The Python version needs to match that specified in api/pyproject.toml before the other prerequisites such as Poetry are installed.

just (required)

We use just for running project-specific commands (see the justfile).

Install using brew install just if you're on macOS, otherwise there are more instructions here.

Poetry (required)

For python version and dependency management.

Installation instructions are here.

docker (required)

For running the local API and Fuseki SPARQL server.

Installation instructions for macOS here.

yq (optional)

A "lightweight and portable command-line YAML processor".

We're using FastAPI to generate the OpenAPI spec in JSON format, and yq to convert it to yaml format.

Installation instructions are here (hopefully just brew install yq).

Usage

Initial setup

  • Install the prerequisites listed above.
  • Install the python dependencies for the API: cd api && poetry install.
  • Install the pre-commit hooks if you're planning on contributing to this repository: just setup-hooks
Environment variables

You'll need to set up a .env file by copying .env.template and adding the following variables:

  • OPS_API_KEY is the key that you need to pass to endpoints that require super-admin permissions, such as those that manage users.
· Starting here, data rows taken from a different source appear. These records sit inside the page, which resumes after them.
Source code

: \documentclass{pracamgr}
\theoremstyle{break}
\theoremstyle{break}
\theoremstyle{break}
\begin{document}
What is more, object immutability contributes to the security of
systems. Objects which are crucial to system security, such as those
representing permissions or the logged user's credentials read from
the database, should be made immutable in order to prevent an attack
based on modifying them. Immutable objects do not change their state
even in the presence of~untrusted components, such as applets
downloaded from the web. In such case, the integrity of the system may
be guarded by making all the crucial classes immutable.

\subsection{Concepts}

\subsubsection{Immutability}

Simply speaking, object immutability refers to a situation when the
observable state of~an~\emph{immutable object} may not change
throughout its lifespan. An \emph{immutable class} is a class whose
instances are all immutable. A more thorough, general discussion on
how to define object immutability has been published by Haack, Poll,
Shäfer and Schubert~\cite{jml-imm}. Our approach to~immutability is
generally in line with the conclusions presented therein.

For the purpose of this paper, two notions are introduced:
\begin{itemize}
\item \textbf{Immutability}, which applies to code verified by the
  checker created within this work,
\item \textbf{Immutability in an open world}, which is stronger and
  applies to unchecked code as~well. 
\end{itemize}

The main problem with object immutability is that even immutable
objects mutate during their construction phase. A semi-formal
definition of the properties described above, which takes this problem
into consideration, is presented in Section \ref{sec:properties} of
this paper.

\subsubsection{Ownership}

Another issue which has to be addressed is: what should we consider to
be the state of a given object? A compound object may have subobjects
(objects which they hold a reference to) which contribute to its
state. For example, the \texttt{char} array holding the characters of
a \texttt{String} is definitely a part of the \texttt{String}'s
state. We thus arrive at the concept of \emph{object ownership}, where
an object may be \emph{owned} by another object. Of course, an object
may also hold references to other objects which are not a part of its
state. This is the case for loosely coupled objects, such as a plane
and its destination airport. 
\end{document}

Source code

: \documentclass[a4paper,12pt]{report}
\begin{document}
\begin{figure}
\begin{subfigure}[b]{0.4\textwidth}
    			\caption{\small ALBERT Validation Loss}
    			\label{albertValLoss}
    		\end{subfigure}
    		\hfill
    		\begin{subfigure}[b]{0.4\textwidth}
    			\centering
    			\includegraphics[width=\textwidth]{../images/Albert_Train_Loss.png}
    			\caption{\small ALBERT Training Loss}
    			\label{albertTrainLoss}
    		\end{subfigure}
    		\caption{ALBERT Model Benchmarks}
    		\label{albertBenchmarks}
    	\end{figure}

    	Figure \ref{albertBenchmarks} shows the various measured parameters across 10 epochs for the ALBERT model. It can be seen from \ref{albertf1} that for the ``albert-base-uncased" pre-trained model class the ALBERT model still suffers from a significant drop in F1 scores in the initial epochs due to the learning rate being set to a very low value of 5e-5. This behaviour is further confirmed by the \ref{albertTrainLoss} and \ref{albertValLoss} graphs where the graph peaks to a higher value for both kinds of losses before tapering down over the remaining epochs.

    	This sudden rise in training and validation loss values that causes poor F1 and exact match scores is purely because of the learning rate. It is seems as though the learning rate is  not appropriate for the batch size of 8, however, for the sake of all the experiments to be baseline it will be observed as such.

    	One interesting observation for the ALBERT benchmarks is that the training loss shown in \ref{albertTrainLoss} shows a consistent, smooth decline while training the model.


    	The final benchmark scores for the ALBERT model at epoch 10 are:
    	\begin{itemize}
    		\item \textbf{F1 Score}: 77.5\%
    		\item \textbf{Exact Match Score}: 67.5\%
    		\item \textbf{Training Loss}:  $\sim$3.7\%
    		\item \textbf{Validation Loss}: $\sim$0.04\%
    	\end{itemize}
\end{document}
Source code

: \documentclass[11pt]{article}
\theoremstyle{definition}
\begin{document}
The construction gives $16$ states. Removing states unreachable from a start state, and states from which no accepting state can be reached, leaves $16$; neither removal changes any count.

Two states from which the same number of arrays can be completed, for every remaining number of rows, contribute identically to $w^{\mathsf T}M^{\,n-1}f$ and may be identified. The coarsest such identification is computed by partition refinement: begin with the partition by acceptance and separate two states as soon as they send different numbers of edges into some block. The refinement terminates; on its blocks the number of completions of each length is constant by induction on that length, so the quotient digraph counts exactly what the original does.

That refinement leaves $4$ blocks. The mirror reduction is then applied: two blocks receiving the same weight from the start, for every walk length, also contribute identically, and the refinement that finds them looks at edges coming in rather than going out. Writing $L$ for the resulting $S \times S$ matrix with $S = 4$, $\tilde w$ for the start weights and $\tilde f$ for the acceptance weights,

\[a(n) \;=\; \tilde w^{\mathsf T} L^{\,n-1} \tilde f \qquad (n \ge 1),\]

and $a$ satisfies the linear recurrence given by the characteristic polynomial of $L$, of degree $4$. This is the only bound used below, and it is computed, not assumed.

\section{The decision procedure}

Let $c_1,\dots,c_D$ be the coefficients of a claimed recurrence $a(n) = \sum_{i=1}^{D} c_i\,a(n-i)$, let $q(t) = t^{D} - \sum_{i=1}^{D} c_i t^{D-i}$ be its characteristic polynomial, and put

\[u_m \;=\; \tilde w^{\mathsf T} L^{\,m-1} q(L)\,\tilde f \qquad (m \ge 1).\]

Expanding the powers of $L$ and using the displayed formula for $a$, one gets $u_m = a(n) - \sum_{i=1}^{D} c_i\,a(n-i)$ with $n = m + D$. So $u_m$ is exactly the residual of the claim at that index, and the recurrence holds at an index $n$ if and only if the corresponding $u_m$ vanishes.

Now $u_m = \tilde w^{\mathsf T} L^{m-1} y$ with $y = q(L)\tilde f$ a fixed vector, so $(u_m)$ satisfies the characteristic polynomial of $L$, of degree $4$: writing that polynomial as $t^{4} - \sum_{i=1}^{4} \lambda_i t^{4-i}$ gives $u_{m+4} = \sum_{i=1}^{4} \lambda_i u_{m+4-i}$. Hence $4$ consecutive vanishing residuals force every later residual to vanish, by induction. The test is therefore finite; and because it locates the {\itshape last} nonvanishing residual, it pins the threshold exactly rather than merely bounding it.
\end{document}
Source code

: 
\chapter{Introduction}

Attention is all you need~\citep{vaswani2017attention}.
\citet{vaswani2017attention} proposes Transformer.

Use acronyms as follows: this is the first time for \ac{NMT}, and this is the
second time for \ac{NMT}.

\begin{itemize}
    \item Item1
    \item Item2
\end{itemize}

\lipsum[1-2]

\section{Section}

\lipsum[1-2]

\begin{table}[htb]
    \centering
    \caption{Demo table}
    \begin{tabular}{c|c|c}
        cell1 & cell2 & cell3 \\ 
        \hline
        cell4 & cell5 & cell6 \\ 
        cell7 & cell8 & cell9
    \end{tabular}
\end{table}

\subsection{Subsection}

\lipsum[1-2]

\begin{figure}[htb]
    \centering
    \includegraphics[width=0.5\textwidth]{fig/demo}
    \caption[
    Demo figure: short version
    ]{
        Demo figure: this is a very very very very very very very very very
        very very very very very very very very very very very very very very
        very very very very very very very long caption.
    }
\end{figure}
Generate one with openssl rand -hex 32.
  • JWT_AUD is the audience claim for the gov.uk single sign on, which is needed to decode user JWT tokens. If you've logged in to the front end via SSO, you can find this keyed under aud within the response.

API

Start the API and Fuseki database with just run.

You should then be able to run curl http://localhost:8000/catalogue to list the data assets in the triplestore.

The OpenAPI/Swagger documentation will be served at: http://localhost:8000/docs.

Triplestore

Fuseki will be initialised with the data in fuseki/data pre-loaded in the database.

The Fuseki web UI will be served at http://localhost:3030, the username is admin and the password is printed in the Docker compose logs.